American Documentary writer and producer

Jared P. Scott is an American documentary writer, director, and producer. His films include The Age of Consequences, Requiem for the American Dream, The Great Green Wall, and Who Killed Robert Wone?

==Career==
Scott is the director and executive producer of Who Killed Robert Wone?, a Peacock original documentary about the mysterious murder of Robert Eric Wone.

He is the writer, director and producer of The Great Green Wall. The film features Inna Modja following The Great Green Wall initiative and is executive produced by Fernando Meirelles (City of God) and Biz Stone.

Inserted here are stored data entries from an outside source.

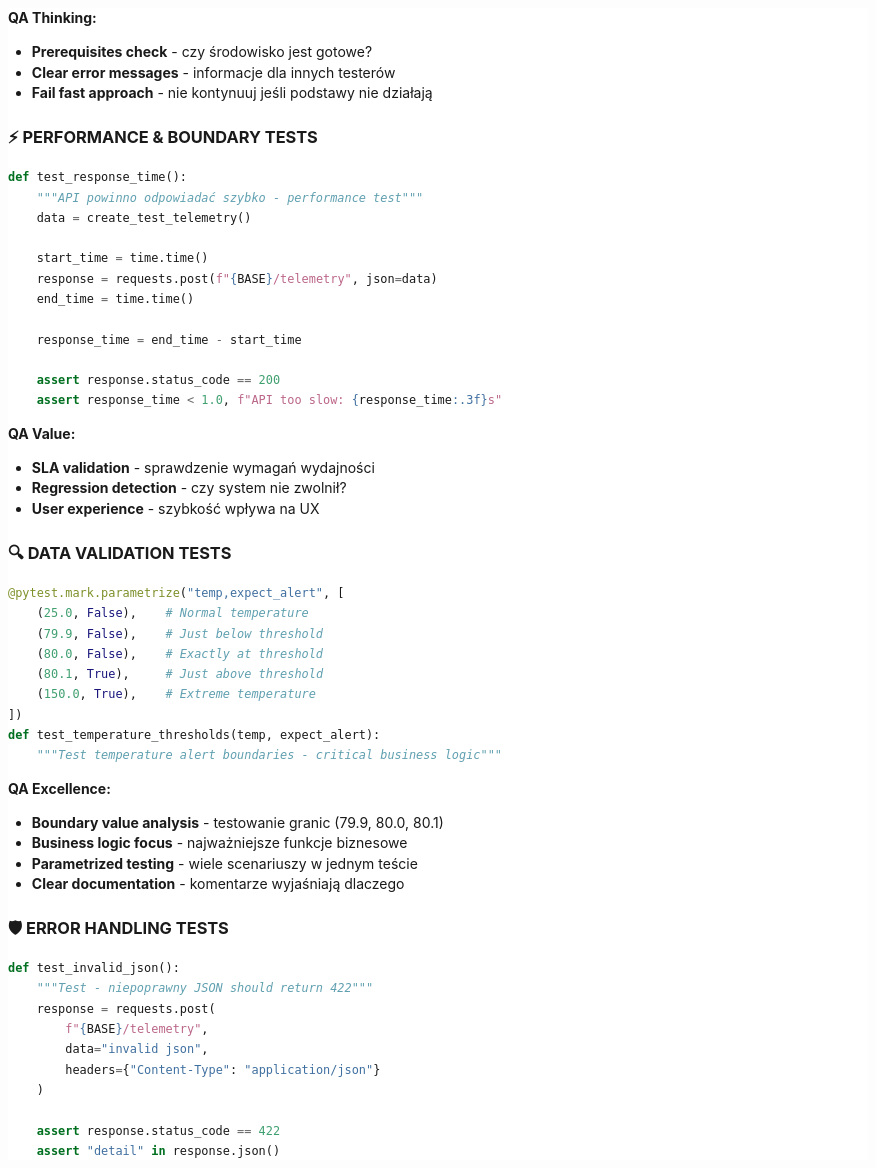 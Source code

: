 **QA Thinking:**
- **Prerequisites check** - czy środowisko jest gotowe?
- **Clear error messages** - informacje dla innych testerów  
- **Fail fast approach** - nie kontynuuj jeśli podstawy nie działają

### **⚡ PERFORMANCE & BOUNDARY TESTS**
```python
def test_response_time():
    """API powinno odpowiadać szybko - performance test"""
    data = create_test_telemetry()
    
    start_time = time.time()
    response = requests.post(f"{BASE}/telemetry", json=data)
    end_time = time.time()
    
    response_time = end_time - start_time
    
    assert response.status_code == 200
    assert response_time < 1.0, f"API too slow: {response_time:.3f}s"
```

**QA Value:**
- **SLA validation** - sprawdzenie wymagań wydajności
- **Regression detection** - czy system nie zwolnił?
- **User experience** - szybkość wpływa na UX

### **🔍 DATA VALIDATION TESTS**
```python
@pytest.mark.parametrize("temp,expect_alert", [
    (25.0, False),    # Normal temperature
    (79.9, False),    # Just below threshold  
    (80.0, False),    # Exactly at threshold
    (80.1, True),     # Just above threshold
    (150.0, True),    # Extreme temperature
])
def test_temperature_thresholds(temp, expect_alert):
    """Test temperature alert boundaries - critical business logic"""
```

**QA Excellence:**
- **Boundary value analysis** - testowanie granic (79.9, 80.0, 80.1)
- **Business logic focus** - najważniejsze funkcje biznesowe
- **Parametrized testing** - wiele scenariuszy w jednym teście
- **Clear documentation** - komentarze wyjaśniają dlaczego

### **🛡️ ERROR HANDLING TESTS**
```python
def test_invalid_json():
    """Test - niepoprawny JSON should return 422"""
    response = requests.post(
        f"{BASE}/telemetry", 
        data="invalid json",
        headers={"Content-Type": "application/json"}
    )
    
    assert response.status_code == 422
    assert "detail" in response.json()
```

Scott is the director and executive producer of Humanity Has Not Yet Failed, based on the words by Greta Thunberg. The film was released by New York Times Opinion.

He is one of three co-writers, directors and producers of Requiem for the American Dream, a New York Times Critics' Pick. The film was adapted into a book authored by Noam Chomsky.

== Filmography ==

| Year | Title | Contribution | Note |
|---|---|---|---|
| 2025 | The Gilgo Beach Killer: House of Secrets | writer, director, executive producer | Documentary Series |
| 2023 | Who Killed Robert Wone? | writer, director, executive producer | Documentary |
| 2021 | Humanity Has Not Yet Failed | writer, director, executive producer | Short film |
| 2019 | The Great Green Wall | writer, director, producer | Documentary |
| 2017 | The Age of Consequences | writer, director, producer | Documentary |
| 2016 | Requiem for the American Dream | writer, director, producer | Documentary |
| 2014 | Disruption | writer, director, producer | Documentary |
| 2014 | Impossible | writer, director, producer | Short film |
| 2014 | Money is Material | writer, director, producer | Short film |
| 2013 | Do the Math | writer, director, producer | Documentary |
| 2013 | The Artificial Leaf | writer, director, producer | Short film |
| 2012 | Split: A Deeper Divide | producer | Documentary |
| 2008 | Split: A Divided America | producer | Documentary |

==Books==
- Chomsky, Noam (2017). "Requiem for the American Dream: The 10 Principles of Concentration of Wealth & Power" Co-created and edited by Jared P. Scott.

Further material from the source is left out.